As Bosko spits on his hands and shoes, the dog referee tries to start the match by shooting a blank, only for an egg to fall out, from which a chick emerges and blows a whistle. Bosko catches the ball while a dachshund teammate helps him defend against the opposing team by stretching his body and ramming into them. They are eventually stopped by the opposing team. An old dog attempts to type the details of the event, only to be hit by the typewriter itself. An old mouse is hit by the ball.

As the second round progresses, Bosko passes the ball to a centipede teammate, who outmaneuvers the opposing team by sacrificing parts of his body until his size is reminiscent of Bosko.

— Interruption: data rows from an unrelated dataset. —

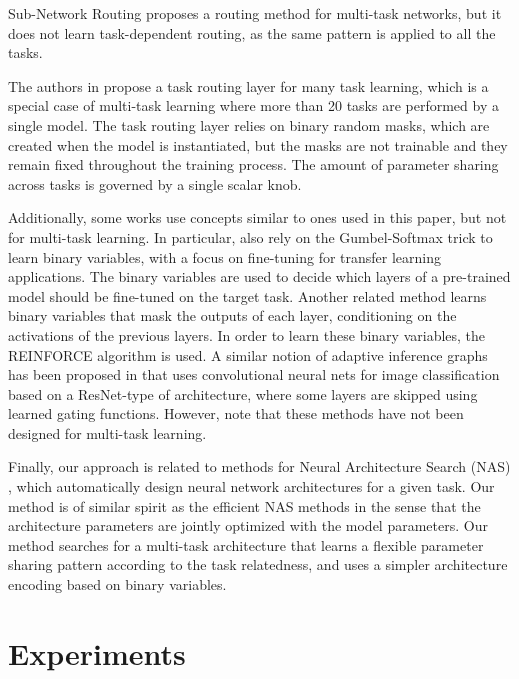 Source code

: \documentclass[conference]{IEEEtran}
\begin{document}
Sub-Network Routing \cite{SNR-AAAI19} proposes a routing method for multi-task networks, but it does not learn task-dependent routing, as the same pattern is applied to all the tasks.

The authors in \cite{ManyTaskLearning} propose a task routing layer for many task learning, which is a special case of multi-task learning where more than 20 tasks are performed by a single model. The task routing layer relies on binary random masks, which are created when the model is instantiated, but the masks are not trainable and they remain fixed throughout the training process. The amount of parameter sharing across tasks is governed by a single scalar knob.

Additionally, some works use concepts similar to ones used in this paper, but not for multi-task learning. In particular, \cite{SpotTune-CVPR-2018} also rely on the Gumbel-Softmax trick to learn binary variables, with a focus on fine-tuning for transfer learning applications. The binary variables are used to decide which layers of a pre-trained model should be fine-tuned on the target task.
Another related method \cite{BengBaPiPre.2016} learns binary variables that mask the outputs of each layer, conditioning on the activations of the previous layers. In order to learn these binary variables, the REINFORCE algorithm \cite{REINFORCE-1992} is used.
A similar notion of adaptive inference graphs has been proposed in \cite{ConvNet-AIG-19} that uses convolutional neural nets for image classification based on a ResNet-type of architecture, where some layers are skipped using learned gating functions.
However, note that these methods have not been designed for multi-task learning.

Finally, our approach is related to methods for Neural Architecture Search (NAS) \cite{ZophLe16,ReMoSeSaSuTaLeKu17,maziarz2018evolutionary,white2019bananas}, which automatically design neural network architectures for a given task.
Our method is of similar spirit as the efficient NAS methods \cite{ENAS,DARTS} in the sense that the architecture parameters are jointly optimized with the model parameters.
Our method searches for a multi-task architecture that learns a flexible parameter sharing pattern according to the task relatedness, and uses a simpler architecture encoding based on binary variables.

\section{Experiments}\label{sec:experiments}
\end{document}
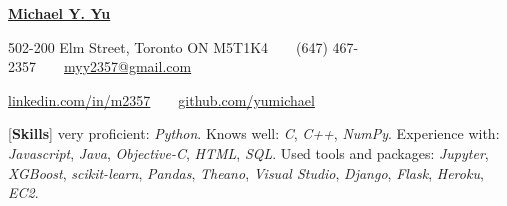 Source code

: \documentclass[10pt,letterpaper]{article}
\newcommand*\kw\textit
\begin{document}
\pagestyle{empty}
\begin{center}
{\huge\textbf{\href{https://github.com/yumichael/resume-v5}{Michael Y. Yu}}}

502-200 Elm Street, Toronto ON M5T1K4\ \ \textbullet\ \ (647) 467-2357\ \ \textbullet\ \ \href{mailto:myy2357@gmail.com}{myy2357@gmail.com}

\href{https://www.linkedin.com/in/m2357/}{linkedin.com/in/m2357}\ \ \textbullet\ \ \href{https://github.com/yumichael}{github.com/yumichael}
\end{center}
[\textbf{Skills}] very proficient: \kw{Python}. Knows well: \kw{C}, \kw{C++}, \kw{NumPy}. Experience with: \kw{Javascript}, \kw{Java}, \kw{Objective-C}, \kw{HTML}, \kw{SQL}. Used tools and packages: \kw{Jupyter}, \kw{XGBoost}, \kw{scikit-learn}, \kw{Pandas}, \kw{Theano}, \kw{Visual Studio}, \kw{Django}, \kw{Flask}, \kw{Heroku}, \kw{EC2}.
\end{document}
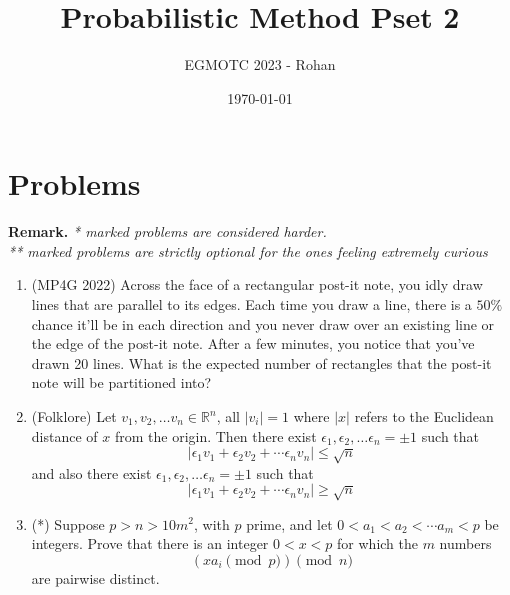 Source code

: \documentclass[12pt]{article}
\title{Probabilistic Method Pset 2}
\author{EGMOTC 2023 - Rohan}
\date{\today}
\begin{document}
\maketitle

\newcommand{\localtextbulletone}{\textcolor{black}{\raisebox{.45ex}{\rule{.6ex}{.6ex}}}}
\renewcommand{\labelitemi}{\localtextbulletone}

\section*{Problems}
\vspace{1cm}
\thispagestyle{empty}

\textbf{Remark.} \textit{* marked problems are considered harder.\\ ** marked problems are strictly optional for the ones feeling extremely curious}

\begin{enumerate}
    \item (MP4G 2022) Across the face of a rectangular post-it note, you idly draw lines that are parallel to its edges. Each time you draw a line, there is a $50\%$ chance it'll be in each direction and you never draw over an existing line or the edge of the post-it note. After a few minutes, you notice that you've drawn 20 lines. What is the expected number of rectangles that the post-it note will be partitioned into?
    \item (Folklore) Let $v_1,v_2,\ldots v_n\in \mathbb{R}^n$, all $|v_i|=1$ where $|x|$ refers to the Euclidean distance of $x$ from the origin.  Then there exist $\epsilon_1, \epsilon_2, \ldots \epsilon_n = \pm 1$ such that \[|\epsilon_1v_1+\epsilon_2v_2+\cdots \epsilon_nv_n|\le \sqrt{n}\] and also there exist $\epsilon_1, \epsilon_2, \ldots \epsilon_n = \pm 1$ such that \[|\epsilon_1v_1+\epsilon_2v_2+\cdots \epsilon_nv_n|\ge \sqrt{n}\] 
    \item (*) Suppose $p>n>10m^2$, with $p$ prime, and let $0<a_1<a_2<\cdots a_m<p$ be integers. Prove that there is an integer $0<x<p$ for which the $m$ numbers \[(xa_i \pmod{p})\pmod n\] are pairwise distinct.
\end{enumerate}
\end{document}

A card stunt occurs where the audience forms the face of a cheering dog, which then "spits" to insult the opposing team by literally having audience members jump into the field. As Bosko notices the incoming opposing team members, he runs back to be launched by the dachshund into the goal, scoring a touchdown as he collapses. He revives and celebrates his victory.

==Reception==

The Film Daily said it was "plenty of action and excitement that will please the kids."